« LA NOUVELLE CENSURE EMPRUNTE LE VISAGE DU PROGRESSISME »



Michel Erman





Pour le philosophe Michel Erman, interrogé par Le Figaro, refuser la confrontation des idées et des opinions ainsi qu'une certaine liberté d’expression atteste une régression démocratique.


 « Il n’est plus question de libérer les mœurs mais bien plutôt de les contrôler en contractualisant les relations intimes »Illustration Margot de Balasy


De l’annulation d’une conférence de Sylviane Agacinski à Bordeaux jusqu’à l’indignation après une « plaisanterie » d’Alain Finkielkraut, en passant par les innombrables pression des réseaux sociaux, que pensez-vous du climat actuel ?     Est-il exagéré de dire que nous assistons à l’émergence de « nouveaux visages de la censure », comme l’a titré Charlie Hebdo ?

Nous vivons un moment de crise dans le rapport à l’altérité, donc de crise du pluralisme. La mode actuelle est à la diabolisation des opinions et des jugements quand des susceptibilités se sentent blessées au sujet des identités sociales, culturelles, religieuses ou sexuelles dont elles revendiquent le caractère absolu. Elles oublient qu’une identité ne saurait être idéalisée et figée — une telle conception mène inexorablement au rejet d’autrui — et qu’elle ne se définit qu’en relation dans une reconnaissance mutuelle, et ouverte sur une humanité partagée. Aujourd’hui, la revendication des différences bannit trop souvent la différence. S’ensuit bien sûr un refus de la confrontation des idées et des opinions et une mise en cause de cette liberté fondamentale qu’est la liberté d’expression, voire de création.
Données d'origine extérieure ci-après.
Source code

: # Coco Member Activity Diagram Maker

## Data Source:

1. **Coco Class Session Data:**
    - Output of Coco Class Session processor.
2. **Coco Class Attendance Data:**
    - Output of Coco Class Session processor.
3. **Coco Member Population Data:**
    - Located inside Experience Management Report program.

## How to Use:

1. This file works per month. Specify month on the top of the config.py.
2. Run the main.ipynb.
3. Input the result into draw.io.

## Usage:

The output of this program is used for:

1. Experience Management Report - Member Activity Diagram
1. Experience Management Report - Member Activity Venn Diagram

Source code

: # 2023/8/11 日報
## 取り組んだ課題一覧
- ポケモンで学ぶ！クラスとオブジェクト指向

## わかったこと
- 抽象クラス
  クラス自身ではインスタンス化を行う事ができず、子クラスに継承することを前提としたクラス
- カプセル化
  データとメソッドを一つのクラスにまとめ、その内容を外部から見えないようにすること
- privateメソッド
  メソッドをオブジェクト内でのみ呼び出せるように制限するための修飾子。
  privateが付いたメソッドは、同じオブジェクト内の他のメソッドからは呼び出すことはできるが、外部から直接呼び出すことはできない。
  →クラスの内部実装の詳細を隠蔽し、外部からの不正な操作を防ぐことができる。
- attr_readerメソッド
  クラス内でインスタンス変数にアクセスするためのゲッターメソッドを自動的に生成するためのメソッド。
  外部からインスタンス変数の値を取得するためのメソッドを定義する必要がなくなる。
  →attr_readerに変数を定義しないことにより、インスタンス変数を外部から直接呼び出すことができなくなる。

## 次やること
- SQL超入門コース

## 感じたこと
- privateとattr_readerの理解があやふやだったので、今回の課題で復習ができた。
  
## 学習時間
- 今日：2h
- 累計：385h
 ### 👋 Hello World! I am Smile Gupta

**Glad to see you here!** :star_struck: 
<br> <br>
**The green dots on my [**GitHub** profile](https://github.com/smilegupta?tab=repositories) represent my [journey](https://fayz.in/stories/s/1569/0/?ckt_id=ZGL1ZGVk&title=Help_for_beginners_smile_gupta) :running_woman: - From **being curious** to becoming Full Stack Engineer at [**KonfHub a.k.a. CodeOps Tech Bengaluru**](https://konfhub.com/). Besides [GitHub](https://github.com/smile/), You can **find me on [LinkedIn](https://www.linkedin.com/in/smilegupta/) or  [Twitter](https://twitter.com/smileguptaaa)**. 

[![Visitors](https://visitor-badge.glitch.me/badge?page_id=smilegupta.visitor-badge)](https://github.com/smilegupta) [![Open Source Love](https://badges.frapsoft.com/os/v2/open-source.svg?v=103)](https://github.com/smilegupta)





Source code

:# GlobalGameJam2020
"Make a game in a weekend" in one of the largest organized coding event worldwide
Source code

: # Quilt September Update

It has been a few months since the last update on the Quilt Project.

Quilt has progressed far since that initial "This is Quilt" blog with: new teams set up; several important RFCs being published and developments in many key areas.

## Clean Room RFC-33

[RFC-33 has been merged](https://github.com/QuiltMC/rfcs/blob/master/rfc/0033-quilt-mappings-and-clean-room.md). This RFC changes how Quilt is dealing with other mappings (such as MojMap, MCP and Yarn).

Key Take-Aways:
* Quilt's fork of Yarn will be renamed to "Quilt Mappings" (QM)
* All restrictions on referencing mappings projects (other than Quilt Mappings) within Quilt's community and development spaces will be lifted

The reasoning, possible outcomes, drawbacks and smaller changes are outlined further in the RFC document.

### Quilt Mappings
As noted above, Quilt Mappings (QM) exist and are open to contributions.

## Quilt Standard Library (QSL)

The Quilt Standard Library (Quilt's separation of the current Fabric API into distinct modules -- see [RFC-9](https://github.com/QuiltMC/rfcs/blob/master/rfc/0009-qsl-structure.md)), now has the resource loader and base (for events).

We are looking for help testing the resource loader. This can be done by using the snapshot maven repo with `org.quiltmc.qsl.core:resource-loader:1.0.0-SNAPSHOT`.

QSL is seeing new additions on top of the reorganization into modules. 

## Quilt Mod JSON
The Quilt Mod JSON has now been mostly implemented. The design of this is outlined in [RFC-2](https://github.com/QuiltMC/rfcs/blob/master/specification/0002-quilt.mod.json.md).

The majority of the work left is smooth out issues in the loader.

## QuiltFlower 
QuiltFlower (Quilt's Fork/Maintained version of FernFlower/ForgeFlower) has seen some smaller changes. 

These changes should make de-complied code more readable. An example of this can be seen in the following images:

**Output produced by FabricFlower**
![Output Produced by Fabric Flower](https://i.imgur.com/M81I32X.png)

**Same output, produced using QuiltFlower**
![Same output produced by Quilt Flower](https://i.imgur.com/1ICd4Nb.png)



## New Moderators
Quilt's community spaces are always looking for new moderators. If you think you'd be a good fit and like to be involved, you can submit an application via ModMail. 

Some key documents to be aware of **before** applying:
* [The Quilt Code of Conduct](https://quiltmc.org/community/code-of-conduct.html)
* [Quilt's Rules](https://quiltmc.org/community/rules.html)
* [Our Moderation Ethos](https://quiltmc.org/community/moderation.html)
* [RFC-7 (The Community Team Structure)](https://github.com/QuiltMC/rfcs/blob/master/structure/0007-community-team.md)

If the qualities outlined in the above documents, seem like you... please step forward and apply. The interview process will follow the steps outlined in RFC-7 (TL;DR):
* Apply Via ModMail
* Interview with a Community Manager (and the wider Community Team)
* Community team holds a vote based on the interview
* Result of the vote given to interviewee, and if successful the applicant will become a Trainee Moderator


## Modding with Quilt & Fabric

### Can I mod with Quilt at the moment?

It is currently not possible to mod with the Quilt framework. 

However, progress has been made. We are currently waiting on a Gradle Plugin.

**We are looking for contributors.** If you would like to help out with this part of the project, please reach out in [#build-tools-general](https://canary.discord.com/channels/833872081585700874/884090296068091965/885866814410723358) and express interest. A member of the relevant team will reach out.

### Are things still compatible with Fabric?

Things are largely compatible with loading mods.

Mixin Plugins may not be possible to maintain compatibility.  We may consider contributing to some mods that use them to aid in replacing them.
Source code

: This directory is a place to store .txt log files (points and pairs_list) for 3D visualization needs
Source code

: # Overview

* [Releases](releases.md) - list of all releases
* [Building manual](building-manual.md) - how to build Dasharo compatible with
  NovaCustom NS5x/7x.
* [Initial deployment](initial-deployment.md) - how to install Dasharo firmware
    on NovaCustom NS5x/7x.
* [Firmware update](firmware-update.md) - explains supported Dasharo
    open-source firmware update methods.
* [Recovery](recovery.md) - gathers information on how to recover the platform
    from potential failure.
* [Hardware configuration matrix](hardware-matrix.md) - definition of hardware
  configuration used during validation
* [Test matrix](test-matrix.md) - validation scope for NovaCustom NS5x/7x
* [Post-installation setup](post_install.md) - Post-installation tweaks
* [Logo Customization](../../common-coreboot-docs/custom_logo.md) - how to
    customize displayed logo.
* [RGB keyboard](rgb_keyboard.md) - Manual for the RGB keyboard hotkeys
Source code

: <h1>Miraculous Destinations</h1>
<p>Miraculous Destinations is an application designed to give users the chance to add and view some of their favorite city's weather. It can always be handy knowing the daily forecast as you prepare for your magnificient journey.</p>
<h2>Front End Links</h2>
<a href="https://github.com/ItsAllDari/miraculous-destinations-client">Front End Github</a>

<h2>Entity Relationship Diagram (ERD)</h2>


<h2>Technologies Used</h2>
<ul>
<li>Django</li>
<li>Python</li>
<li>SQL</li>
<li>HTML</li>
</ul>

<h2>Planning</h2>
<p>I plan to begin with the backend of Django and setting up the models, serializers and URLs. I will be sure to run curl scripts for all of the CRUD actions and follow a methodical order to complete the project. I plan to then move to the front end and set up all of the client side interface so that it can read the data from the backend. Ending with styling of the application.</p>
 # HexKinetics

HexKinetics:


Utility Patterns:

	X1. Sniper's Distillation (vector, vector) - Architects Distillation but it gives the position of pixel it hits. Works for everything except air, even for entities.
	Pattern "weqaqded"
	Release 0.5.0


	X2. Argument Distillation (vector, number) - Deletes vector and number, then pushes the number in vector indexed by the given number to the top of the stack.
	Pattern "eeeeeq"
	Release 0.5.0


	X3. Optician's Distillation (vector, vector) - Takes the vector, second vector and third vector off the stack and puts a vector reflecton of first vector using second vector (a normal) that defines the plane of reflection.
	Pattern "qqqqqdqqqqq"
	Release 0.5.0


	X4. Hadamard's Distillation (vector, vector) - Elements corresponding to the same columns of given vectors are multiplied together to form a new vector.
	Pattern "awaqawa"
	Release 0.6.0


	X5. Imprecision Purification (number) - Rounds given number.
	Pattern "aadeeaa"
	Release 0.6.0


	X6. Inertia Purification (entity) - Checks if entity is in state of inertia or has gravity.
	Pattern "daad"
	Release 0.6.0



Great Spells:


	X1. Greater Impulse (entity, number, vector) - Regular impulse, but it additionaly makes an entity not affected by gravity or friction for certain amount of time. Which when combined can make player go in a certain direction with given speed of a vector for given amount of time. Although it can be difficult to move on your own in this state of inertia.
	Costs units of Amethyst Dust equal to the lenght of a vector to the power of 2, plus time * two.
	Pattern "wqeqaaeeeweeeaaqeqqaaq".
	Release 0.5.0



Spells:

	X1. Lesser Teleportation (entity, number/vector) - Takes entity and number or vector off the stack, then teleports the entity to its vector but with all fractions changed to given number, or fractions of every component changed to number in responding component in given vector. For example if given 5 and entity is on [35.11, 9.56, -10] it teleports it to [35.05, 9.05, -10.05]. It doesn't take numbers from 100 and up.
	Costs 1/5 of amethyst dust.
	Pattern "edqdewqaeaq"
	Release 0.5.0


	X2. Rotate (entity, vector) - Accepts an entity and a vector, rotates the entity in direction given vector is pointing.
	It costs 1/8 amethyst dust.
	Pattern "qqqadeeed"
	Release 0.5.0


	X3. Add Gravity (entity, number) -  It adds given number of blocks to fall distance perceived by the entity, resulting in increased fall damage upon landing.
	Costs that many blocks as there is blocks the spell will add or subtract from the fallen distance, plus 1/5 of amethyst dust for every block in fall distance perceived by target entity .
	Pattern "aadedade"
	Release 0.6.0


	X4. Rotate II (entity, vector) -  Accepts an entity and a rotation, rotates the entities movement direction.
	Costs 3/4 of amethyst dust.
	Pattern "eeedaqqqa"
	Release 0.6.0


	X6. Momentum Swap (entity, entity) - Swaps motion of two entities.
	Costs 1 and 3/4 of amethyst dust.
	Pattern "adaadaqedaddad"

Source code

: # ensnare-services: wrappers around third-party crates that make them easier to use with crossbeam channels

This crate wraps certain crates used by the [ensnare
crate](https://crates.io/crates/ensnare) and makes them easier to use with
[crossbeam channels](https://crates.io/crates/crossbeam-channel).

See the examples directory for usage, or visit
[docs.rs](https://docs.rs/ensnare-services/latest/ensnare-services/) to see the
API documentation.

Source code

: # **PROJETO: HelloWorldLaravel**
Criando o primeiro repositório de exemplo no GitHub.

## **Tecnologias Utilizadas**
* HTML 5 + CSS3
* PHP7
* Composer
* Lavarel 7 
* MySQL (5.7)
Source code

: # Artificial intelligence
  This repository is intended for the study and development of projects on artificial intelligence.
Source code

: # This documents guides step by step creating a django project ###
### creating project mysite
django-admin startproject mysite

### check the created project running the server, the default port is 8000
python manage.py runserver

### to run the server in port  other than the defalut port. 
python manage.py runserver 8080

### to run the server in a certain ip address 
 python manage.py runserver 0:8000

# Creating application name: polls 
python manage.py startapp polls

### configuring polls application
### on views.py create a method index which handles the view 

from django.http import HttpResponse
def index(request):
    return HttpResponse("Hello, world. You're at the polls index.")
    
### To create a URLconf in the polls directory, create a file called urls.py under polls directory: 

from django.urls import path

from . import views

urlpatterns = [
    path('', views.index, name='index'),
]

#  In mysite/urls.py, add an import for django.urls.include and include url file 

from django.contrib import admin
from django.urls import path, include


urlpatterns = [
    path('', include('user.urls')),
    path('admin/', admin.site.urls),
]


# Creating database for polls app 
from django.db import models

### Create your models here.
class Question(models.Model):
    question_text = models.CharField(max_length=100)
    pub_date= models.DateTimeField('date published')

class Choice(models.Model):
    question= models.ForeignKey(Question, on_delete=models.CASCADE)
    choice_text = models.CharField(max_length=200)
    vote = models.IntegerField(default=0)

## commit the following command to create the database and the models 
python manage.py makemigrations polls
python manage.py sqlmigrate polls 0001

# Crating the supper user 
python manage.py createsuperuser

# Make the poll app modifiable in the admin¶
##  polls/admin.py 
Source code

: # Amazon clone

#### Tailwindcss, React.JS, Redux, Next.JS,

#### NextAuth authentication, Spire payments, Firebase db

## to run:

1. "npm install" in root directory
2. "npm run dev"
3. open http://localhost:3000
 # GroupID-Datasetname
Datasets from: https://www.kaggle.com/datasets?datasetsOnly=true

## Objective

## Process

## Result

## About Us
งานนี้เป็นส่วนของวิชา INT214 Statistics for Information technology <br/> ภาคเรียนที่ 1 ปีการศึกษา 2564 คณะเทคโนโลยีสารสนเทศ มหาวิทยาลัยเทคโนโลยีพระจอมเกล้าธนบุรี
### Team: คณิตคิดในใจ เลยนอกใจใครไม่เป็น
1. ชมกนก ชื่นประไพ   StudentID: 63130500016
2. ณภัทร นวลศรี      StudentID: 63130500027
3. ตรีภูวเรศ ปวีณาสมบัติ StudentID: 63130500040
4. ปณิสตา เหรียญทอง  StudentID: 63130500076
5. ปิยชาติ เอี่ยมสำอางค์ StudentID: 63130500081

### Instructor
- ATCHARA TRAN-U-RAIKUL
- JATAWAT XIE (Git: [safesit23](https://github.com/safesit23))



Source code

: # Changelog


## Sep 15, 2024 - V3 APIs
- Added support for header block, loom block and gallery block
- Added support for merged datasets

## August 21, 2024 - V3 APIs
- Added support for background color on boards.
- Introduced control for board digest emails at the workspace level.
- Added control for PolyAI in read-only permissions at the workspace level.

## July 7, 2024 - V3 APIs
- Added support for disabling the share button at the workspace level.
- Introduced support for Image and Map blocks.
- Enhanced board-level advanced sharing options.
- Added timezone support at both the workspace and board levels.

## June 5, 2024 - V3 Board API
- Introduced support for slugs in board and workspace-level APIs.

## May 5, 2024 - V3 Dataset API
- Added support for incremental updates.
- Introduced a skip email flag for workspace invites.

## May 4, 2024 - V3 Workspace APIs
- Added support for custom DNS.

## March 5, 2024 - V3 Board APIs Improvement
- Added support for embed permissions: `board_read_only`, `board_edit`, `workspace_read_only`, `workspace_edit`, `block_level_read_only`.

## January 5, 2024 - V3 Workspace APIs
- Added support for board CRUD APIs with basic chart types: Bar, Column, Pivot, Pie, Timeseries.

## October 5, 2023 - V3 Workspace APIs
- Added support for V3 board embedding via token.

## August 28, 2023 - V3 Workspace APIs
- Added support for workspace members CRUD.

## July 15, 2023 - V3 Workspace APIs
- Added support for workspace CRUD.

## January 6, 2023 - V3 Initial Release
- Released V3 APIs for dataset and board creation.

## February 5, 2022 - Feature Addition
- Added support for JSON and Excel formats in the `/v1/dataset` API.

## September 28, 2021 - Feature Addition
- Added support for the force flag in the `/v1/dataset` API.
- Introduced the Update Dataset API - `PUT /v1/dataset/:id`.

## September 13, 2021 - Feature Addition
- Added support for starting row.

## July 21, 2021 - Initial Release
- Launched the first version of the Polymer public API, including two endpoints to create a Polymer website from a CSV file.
Tout cela ne témoigne pas d’une très bonne santé démocratique. Ajoutons que cette nouvelle forme de censure emprunte le visage du progressisme prêché par des ligues de vertu, au nom de revendications identitaires faisant de leurs auteurs des victimes. C’est là un signe parmi d’autres de la crise que connaît la gauche sociale démocrate en renouant avec ses vieux démons, sectaires voire totalitaires, venus de la gauche marxiste.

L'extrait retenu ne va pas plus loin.